Task requirements. Pick out all lines of the entries that include the word "tensione" and copy them.

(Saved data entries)
....

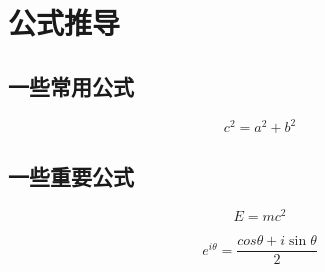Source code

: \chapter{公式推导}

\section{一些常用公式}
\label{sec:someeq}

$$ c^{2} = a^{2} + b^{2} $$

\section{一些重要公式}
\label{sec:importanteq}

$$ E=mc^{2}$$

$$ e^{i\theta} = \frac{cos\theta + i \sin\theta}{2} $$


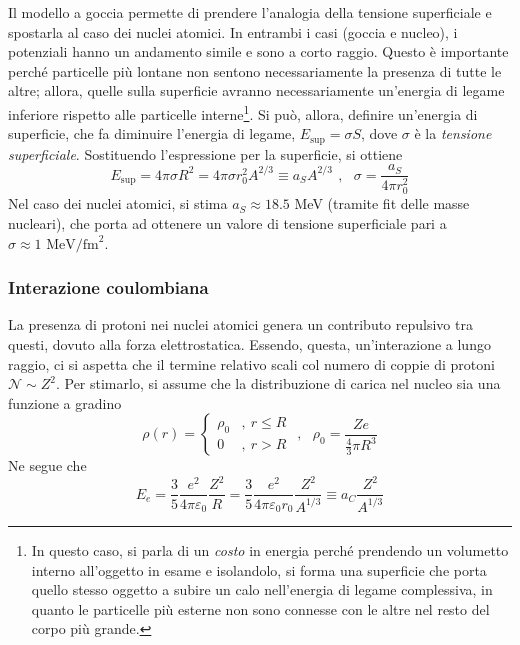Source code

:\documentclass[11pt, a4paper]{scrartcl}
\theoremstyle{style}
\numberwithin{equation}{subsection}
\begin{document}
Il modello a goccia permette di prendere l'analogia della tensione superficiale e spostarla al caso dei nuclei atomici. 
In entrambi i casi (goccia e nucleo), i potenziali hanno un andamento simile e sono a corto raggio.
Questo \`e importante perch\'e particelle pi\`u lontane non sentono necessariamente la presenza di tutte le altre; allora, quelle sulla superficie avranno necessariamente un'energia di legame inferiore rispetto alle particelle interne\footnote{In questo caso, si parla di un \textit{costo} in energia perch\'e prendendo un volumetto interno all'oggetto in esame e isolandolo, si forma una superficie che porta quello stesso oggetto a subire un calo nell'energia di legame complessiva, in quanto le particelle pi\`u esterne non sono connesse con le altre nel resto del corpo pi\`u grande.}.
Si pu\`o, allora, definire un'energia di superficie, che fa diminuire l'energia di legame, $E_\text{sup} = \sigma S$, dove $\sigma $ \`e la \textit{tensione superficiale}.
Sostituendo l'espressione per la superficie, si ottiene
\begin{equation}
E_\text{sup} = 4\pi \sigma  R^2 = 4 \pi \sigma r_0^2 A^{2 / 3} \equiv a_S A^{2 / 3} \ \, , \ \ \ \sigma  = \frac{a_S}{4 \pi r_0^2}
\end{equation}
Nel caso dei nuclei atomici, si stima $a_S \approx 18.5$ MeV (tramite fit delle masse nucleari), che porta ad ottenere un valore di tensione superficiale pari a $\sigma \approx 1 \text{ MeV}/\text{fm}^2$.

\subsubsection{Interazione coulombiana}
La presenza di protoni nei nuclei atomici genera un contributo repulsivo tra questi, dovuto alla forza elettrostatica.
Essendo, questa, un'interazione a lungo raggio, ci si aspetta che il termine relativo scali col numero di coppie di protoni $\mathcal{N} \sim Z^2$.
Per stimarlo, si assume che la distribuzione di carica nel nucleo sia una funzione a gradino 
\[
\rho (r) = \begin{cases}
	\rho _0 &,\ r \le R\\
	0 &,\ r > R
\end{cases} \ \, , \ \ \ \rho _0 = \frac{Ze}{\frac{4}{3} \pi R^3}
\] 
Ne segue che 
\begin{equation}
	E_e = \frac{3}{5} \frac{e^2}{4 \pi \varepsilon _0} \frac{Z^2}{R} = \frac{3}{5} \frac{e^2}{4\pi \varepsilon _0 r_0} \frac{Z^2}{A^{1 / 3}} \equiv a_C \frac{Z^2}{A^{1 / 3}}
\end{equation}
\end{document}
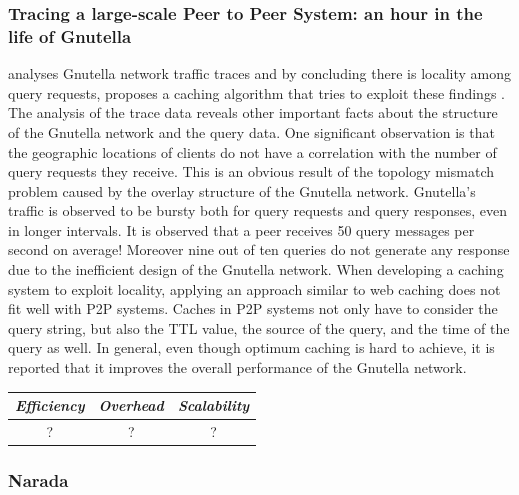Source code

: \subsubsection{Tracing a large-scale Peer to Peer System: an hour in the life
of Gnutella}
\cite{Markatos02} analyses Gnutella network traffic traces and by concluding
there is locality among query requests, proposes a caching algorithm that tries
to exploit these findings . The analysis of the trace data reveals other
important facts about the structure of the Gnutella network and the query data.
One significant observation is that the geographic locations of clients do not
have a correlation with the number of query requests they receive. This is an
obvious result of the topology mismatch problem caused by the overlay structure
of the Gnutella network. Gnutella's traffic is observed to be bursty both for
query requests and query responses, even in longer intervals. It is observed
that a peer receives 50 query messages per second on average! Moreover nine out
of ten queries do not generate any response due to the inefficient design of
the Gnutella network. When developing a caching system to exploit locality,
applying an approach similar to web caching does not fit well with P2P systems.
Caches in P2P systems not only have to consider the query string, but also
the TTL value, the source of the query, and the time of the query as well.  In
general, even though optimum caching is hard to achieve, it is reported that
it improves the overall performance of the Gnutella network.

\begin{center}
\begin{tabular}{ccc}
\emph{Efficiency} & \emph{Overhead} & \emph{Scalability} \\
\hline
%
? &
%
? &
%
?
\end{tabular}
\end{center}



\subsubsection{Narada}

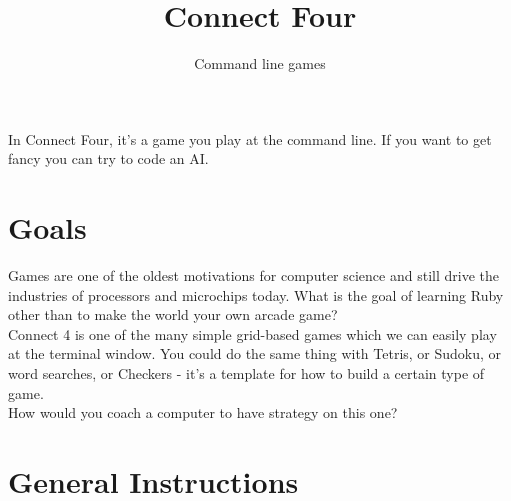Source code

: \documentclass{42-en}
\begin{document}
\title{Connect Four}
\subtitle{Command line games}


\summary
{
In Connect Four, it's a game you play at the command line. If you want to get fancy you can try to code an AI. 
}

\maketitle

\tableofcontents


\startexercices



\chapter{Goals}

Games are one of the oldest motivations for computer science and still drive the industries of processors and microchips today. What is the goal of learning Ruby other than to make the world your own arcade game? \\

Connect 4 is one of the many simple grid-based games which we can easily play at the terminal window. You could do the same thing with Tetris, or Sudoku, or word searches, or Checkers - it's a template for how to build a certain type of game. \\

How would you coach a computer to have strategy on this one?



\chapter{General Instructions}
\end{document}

....

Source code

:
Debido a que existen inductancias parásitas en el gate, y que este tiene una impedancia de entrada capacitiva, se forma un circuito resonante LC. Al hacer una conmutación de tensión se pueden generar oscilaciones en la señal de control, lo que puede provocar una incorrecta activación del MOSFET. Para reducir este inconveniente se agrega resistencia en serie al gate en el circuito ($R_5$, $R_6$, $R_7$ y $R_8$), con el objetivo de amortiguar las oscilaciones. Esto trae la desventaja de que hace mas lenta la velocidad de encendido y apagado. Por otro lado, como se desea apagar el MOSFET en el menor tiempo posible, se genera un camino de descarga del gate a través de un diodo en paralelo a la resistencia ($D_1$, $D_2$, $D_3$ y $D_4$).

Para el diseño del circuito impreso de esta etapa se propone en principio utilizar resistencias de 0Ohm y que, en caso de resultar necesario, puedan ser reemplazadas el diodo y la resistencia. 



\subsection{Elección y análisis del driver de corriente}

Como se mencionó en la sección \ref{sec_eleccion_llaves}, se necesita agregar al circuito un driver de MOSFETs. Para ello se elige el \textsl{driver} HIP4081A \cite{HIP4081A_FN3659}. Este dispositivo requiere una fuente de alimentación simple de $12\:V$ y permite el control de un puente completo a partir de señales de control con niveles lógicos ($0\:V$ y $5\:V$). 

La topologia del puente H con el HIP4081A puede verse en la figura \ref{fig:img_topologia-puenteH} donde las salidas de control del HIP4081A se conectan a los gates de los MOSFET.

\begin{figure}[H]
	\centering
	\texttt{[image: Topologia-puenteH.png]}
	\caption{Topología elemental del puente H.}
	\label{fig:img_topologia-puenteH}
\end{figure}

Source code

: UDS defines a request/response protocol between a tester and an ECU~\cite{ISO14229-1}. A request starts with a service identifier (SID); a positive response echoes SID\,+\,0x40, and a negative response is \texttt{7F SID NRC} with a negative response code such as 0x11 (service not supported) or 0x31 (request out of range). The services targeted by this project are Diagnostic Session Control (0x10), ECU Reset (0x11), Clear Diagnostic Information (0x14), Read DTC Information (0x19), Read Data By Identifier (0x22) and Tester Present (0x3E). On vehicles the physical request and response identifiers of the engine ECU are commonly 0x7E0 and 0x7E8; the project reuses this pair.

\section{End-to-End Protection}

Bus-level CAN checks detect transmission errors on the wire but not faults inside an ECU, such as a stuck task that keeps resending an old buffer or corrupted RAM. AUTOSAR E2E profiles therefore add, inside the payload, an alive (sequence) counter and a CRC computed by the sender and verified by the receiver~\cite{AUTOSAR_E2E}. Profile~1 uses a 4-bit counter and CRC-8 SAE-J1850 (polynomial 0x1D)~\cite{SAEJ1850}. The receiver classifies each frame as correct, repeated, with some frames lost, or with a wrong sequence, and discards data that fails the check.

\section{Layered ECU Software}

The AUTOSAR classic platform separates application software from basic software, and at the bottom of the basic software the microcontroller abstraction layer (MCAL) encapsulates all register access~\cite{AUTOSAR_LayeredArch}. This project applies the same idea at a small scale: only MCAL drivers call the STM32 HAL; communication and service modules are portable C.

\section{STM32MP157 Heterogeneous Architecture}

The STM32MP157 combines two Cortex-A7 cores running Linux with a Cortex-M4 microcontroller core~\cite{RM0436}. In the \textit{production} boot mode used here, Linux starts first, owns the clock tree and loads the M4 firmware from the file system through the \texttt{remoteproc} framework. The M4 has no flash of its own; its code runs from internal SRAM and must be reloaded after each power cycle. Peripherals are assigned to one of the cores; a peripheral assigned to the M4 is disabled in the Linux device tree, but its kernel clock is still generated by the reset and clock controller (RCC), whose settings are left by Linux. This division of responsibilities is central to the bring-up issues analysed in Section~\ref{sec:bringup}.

....

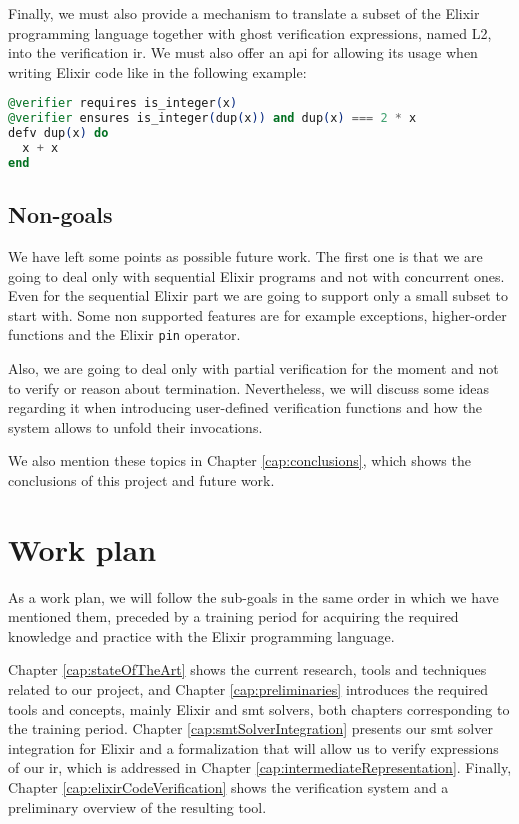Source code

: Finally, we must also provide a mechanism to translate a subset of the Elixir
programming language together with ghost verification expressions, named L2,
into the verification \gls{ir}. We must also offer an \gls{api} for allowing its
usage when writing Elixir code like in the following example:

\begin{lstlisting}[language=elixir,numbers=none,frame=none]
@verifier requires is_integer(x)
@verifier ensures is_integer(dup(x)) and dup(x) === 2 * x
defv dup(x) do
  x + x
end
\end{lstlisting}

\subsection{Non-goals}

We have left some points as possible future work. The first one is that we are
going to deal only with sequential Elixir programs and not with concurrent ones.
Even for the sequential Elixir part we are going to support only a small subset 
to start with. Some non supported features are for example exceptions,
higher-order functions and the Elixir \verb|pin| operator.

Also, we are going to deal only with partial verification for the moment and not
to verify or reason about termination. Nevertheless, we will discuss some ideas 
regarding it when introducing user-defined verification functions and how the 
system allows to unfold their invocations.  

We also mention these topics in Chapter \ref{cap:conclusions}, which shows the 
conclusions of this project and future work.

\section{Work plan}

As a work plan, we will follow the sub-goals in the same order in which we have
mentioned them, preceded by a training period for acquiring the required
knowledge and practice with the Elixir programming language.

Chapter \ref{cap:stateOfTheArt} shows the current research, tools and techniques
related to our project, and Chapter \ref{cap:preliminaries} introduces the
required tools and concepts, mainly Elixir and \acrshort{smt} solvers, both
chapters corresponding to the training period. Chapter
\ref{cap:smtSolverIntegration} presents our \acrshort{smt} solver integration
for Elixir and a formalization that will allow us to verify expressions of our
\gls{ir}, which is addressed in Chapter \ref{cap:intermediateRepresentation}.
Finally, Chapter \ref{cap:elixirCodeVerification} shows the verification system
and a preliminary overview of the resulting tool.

....

Result of the task.
Il modello a goccia permette di prendere l'analogia della tensione superficiale e spostarla al caso dei nuclei atomici. 
Si pu\`o, allora, definire un'energia di superficie, che fa diminuire l'energia di legame, $E_\text{sup} = \sigma S$, dove $\sigma $ \`e la \textit{tensione superficiale}.
Nel caso dei nuclei atomici, si stima $a_S \approx 18.5$ MeV (tramite fit delle masse nucleari), che porta ad ottenere un valore di tensione superficiale pari a $\sigma \approx 1 \text{ MeV}/\text{fm}^2$.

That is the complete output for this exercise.